Source texts of formatted documents

________

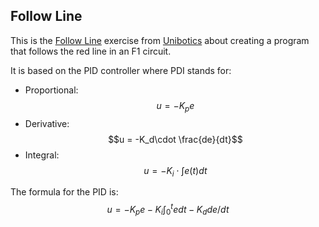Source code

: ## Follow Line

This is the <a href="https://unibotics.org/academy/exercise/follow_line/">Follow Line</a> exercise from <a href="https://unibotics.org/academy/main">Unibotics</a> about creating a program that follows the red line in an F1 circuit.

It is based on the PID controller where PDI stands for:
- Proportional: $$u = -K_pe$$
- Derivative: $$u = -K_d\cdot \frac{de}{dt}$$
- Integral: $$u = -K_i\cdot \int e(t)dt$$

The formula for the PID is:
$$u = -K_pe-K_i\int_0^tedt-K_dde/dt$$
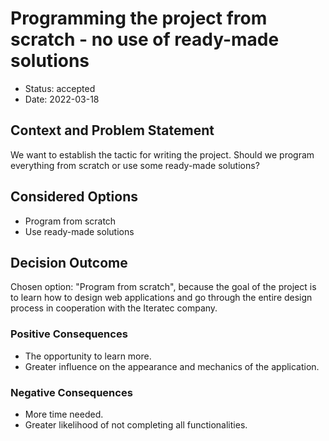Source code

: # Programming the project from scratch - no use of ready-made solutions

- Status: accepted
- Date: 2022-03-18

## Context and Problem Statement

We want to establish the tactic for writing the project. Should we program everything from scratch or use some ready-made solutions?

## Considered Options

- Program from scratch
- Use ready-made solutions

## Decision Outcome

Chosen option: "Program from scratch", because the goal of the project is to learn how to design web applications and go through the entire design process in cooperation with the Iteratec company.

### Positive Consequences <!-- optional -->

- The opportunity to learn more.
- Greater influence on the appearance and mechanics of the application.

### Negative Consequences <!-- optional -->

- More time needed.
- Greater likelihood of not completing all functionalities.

________

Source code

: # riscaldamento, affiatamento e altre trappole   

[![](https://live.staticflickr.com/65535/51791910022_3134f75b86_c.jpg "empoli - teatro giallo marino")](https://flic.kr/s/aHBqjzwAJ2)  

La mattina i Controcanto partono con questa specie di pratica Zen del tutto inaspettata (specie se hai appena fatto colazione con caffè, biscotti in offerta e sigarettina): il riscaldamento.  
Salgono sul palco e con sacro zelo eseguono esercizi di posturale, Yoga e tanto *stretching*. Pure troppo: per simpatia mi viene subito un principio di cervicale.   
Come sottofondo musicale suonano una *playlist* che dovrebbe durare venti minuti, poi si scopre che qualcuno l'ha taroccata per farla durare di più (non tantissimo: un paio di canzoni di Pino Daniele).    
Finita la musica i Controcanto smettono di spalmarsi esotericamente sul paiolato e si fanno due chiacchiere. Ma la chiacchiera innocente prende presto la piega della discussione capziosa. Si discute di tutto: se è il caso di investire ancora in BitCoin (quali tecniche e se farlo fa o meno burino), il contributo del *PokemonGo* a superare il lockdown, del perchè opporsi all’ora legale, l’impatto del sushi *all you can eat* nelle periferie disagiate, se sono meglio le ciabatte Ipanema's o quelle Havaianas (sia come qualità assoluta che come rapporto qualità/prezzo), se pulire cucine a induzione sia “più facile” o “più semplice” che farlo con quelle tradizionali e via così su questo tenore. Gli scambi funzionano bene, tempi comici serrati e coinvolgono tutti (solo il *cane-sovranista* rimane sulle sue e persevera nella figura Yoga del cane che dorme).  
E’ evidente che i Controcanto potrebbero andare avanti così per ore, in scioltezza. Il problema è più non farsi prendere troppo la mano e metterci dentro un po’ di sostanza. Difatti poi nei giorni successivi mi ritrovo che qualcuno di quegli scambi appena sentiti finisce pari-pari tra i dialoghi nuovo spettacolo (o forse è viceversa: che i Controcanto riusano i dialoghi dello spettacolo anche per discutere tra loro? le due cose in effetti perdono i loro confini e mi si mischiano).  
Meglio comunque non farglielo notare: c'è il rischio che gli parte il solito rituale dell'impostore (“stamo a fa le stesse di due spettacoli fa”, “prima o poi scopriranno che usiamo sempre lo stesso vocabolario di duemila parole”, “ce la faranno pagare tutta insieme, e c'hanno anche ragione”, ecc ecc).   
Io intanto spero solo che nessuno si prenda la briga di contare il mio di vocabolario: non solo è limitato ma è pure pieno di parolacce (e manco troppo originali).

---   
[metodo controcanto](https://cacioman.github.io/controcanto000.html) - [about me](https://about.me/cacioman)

________

_Exercise_:
Output, from the data above, the lines from the line with "e altre trappole" to the line with "- teatro giallo" exactly as they stand, both ends included and nothing else.

_Solution for this exercise_:
: # riscaldamento, affiatamento e altre trappole   

[![](https://live.staticflickr.com/65535/51791910022_3134f75b86_c.jpg "empoli - teatro giallo marino")](https://flic.kr/s/aHBqjzwAJ2)  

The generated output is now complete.